続いて、「バッファー(=緩衝帯)」をキー・コンセプトに論攷が進む。
◇武家政権の成立過程を見ると、こういう父(先代)と息子(当代)のように時間軸を重ね合わせてバッファー期間を作るのではなく、頼朝や尊氏のように、同世代の二人の有力者(兄弟)で役割分担をすることがある。これはむしろ、天皇(大王)さえ最初は有力豪族の輪番制だったと見られるとおり、人間が権力集中を嫌うことの表れかもしれない。いきなりひとりがぜんぶ独占すると反発が来るので、二人で分掌して相互に牽制しているから大丈夫ですよというかたちでごまかして、だましだまし統合しつつ最後は片方を切り捨てる。そういうタイプのバッファー機能もあるように思います。◇
「人間が権力集中を嫌うことの表れ」とは、一つの有意なアンサーかもしれない。いかな独裁政権であろうとも服わせるためには、自らのオーソドキシーを開示せねばならない。「アカウンタビリティ」である。どこかの国が十八番にするど派手なパフォーマンスや巨大な銅像、繰り返される“将軍”神話の数々も、すべてアカウンタビリティの構築である。蓋し、抜き差しならぬ問題だ。
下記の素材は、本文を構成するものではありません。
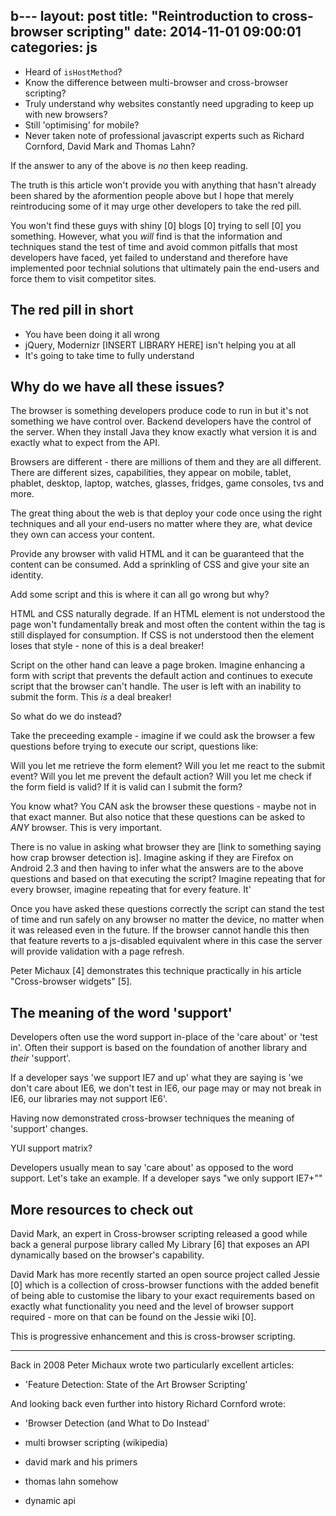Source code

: b---
layout: post
title:  "Reintroduction to cross-browser scripting"
date:   2014-11-01 09:00:01
categories: js
---

* Heard of `isHostMethod`?
* Know the difference between multi-browser and cross-browser scripting?
* Truly understand why websites constantly need upgrading to keep up with new browsers?
* Still 'optimising' for mobile?
* Never taken note of professional javascript experts such as Richard Cornford, David Mark and Thomas Lahn?

If the answer to any of the above is *no* then keep reading.

The truth is this article won't provide you with anything that hasn't already been shared by the aformention people above but I hope that merely reintroducing some of it may urge other developers to take the red pill.

You won't find these guys with shiny [0] blogs [0] trying to sell [0] you something. However, what you *will* find is that the information and techniques stand the test of time and avoid common pitfalls that most developers have faced, yet failed to understand and therefore have implemented poor technial solutions that ultimately pain the end-users and force them to visit competitor sites.

## The red pill in short

* You have been doing it all wrong
* jQuery, Modernizr [INSERT LIBRARY HERE] isn't helping you at all
* It's going to take time to fully understand

## Why do we have all these issues?

The browser is something developers produce code to run in but it's not something we have control over. Backend developers have the control of the server. When they install Java they know exactly what version it is and exactly what to expect from the API.

Browsers are different - there are millions of them and they are all different. There are different sizes, capabilities, they appear on mobile, tablet, phablet, desktop, laptop, watches, glasses, fridges, game consoles, tvs and more.

The great thing about the web is that deploy your code once using the right techniques and all your end-users no matter where they are, what device they own can access your content.

Provide any browser with valid HTML and it can be guaranteed that the content can be consumed. Add a sprinkling of CSS and give your site an identity.

Add some script and this is where it can all go wrong but why?

HTML and CSS naturally degrade. If an HTML element is not understood the page won't fundamentally break and most often the content within the tag is still displayed for consumption. If CSS is not understood then the element loses that style - none of this is a deal breaker!

Script on the other hand can leave a page broken. Imagine enhancing a form with script that prevents the default action and continues to execute script that the browser can't handle. The user is left with an inability to submit the form. This *is* a deal breaker!

So what do we do instead?

Take the preceeding example - imagine if we could ask the browser a few questions before trying to execute our script, questions like:

Will you let me retrieve the form element?
Will you let me react to the submit event?
Will you let me prevent the default action?
Will you let me check if the form field is valid?
If it is valid can I submit the form?

You know what? You CAN ask the browser these questions - maybe not in that exact manner. But also notice that these questions can be asked to *ANY* browser. This is very important.

There is no value in asking what browser they are [link to something saying how crap browser detection is]. Imagine asking if they are Firefox on Android 2.3 and then having to infer what the answers are to the above questions and based on that executing the script? Imagine repeating that for every browser, imagine repeating that for every feature. It'

Once you have asked these questions correctly the script can stand the test of time and run safely on any browser no matter the device, no matter when it was released even in the future. If the browser cannot handle this then that feature reverts to a js-disabled equivalent where in this case the server will provide validation with a page refresh.

Peter Michaux [4] demonstrates this technique practically in his article "Cross-browser widgets" [5].

## The meaning of the word 'support'

Developers often use the word support in-place of the 'care about' or 'test in'. Often their support is based on the foundation of another library and *their* 'support'.

If a developer says 'we support IE7 and up' what they are saying is 'we don't care about IE6, we don't test in IE6, our page may or may not break in IE6, our libraries may not support IE6'.

Having now demonstrated cross-browser techniques the meaning of 'support' changes.

YUI support matrix?

Developers usually mean to say 'care about' as opposed to the word support. Let's take an example. If a developer says "we only support IE7+""

## More resources to check out


David Mark, an expert in Cross-browser scripting released a good while back a general purpose library called My Library [6] that exposes an API dynamically based on the browser's capability.

David Mark has more recently started an open source project called Jessie [0] which is a collection of cross-browser functions with the added benefit of being able to customise the libary to your exact requirements based on exactly what functionality you need and the level of browser support required - more on that can be found on the Jessie wiki [0].



This is progressive enhancement and this is cross-browser scripting.

***********

Back in 2008 Peter Michaux wrote two particularly excellent articles:

* 'Feature Detection: State of the Art Browser Scripting'

And looking back even further into history Richard Cornford wrote:

* 'Browser Detection (and What to Do Instead'




* multi browser scripting (wikipedia)
* david mark and his primers
* thomas lahn somehow
* dynamic api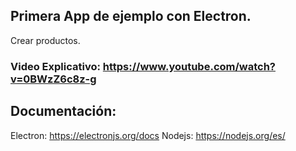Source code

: ## Primera App de ejemplo con Electron.
Crear productos.

### Video Explicativo: https://www.youtube.com/watch?v=0BWzZ6c8z-g
## Documentación:
Electron: https://electronjs.org/docs
Nodejs: https://nodejs.org/es/

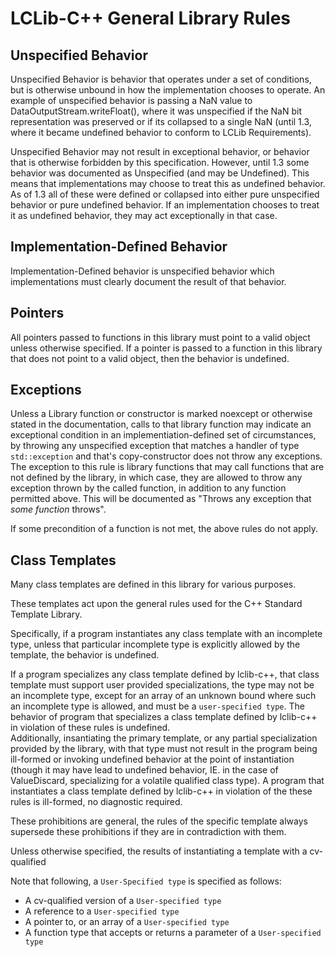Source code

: # LCLib-C++ General Library Rules #

## Unspecified Behavior ##

Unspecified Behavior is behavior that operates under a set of conditions, but is otherwise unbound in how the implementation chooses to operate. An example of unspecified behavior is passing a NaN value to DataOutputStream.writeFloat(), where it was unspecified if the NaN bit representation was preserved or if its collapsed to a single NaN (until 1.3, where it became undefined behavior to conform to LCLib Requirements). 

Unspecified Behavior may not result in exceptional behavior, or behavior that is otherwise forbidden by this specification. However, until 1.3 some behavior was documented as Unspecified (and may be Undefined). This means that implementations may choose to treat this as undefined behavior. As of 1.3 all of these were defined or collapsed into either pure unspecified behavior or pure undefined behavior. If an implementation chooses to treat it as undefined behavior, they may act exceptionally in that case. 

## Implementation-Defined Behavior ##

Implementation-Defined behavior is unspecified behavior which implementations must clearly document the result of that behavior. 

## Pointers ##
All pointers passed to functions in this library must point to a valid object unless otherwise specified. If a pointer is passed to a function in this library that does not point to a valid object, then the behavior is undefined.

## Exceptions ##

Unless a Library function or constructor is marked noexcept or otherwise stated in the documentation, calls to that library function may indicate an exceptional condition in an implementiation-defined set of circumstances, by throwing any unspecified exception that matches a handler of type `std::exception` and that's copy-constructor does not throw any exceptions. 
The exception to this rule is library functions that may call functions that are not defined by the library, in which case, they are allowed to throw any exception thrown by the called function, in addition to any function permitted above. This will be documented as "Throws any exception that *some function* throws".

If some precondition of a function is not met, the above rules do not apply. 

## Class Templates ##

Many class templates are defined in this library for various purposes. 

These templates act upon the general rules used for the C++ Standard Template Library. 

Specifically, if a program instantiates any class template with an incomplete type, unless that particular incomplete type is explicitly allowed by the template, the behavior is undefined. 

If a program specializes any class template defined by lclib-c++, that class template must support user provided specializations, the type may not be an incomplete type, except for an array of an unknown bound where such an incomplete type is allowed, and must be a `user-specified type`. The behavior of program that specializes a class template defined by lclib-c++ in violation of these rules is undefined.  
 Additionally, insantiating the primary template, or any partial specialization provided by the library, with that type must not result in the program being ill-formed or invoking undefined behavior at the point of instantiation (though it may have lead to undefined behavior, IE. in the case of ValueDiscard, specializing for a volatile qualified class type). A program that instantiates a class template defined by lclib-c++ in violation of the these rules is ill-formed, no diagnostic required. 

These prohibitions are general, the rules of the specific template always supersede these prohibitions if they are in contradiction with them. 

Unless otherwise specified, the results of instantiating a template with a cv-qualified

Note that following, a `User-Specified type` is specified as follows:

* A cv-qualified version of a `User-specified type`
* A reference to a `User-specified type`
* A pointer to, or an array of a `User-specified type`
* A function type that accepts or returns a parameter of a `User-specified type`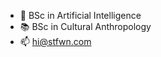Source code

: - 🤖 BSc in Artificial Intelligence
- 📚 BSc in Cultural Anthropology
- 📫 [hi@stfwn.com](mailto:hi@stfwn.com)

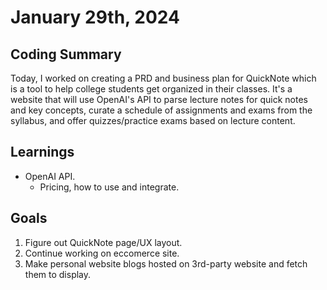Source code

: # January 29th, 2024

## Coding Summary

Today, I worked on creating a PRD and business plan for QuickNote which is a tool to help college students get organized in their classes. It's a website that will use OpenAI's API to parse lecture notes for quick notes and key concepts, curate a schedule of assignments and exams from the syllabus, and offer quizzes/practice exams based on lecture content.

## Learnings

- OpenAI API.
  - Pricing, how to use and integrate.

## Goals

1. Figure out QuickNote page/UX layout.
2. Continue working on eccomerce site.
3. Make personal website blogs hosted on 3rd-party website and fetch them to display.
◇中国であれば、儒教の理念と科挙の競争原理で徹底的なアカウンタビリティを構築しているから、皇帝単独支配でも問題ないのですが、日本ではそうはいかなかった。「なぜ武家政権ができても天皇家は滅ぼされないのか」という定番の疑問も、同様の角度(前段を受けて、バッファー機能・引用者註)から考えられるのではないでしょうか。いわば天皇そのものが、ずっと日本の社会制度のなかでバッファー状態になっていると。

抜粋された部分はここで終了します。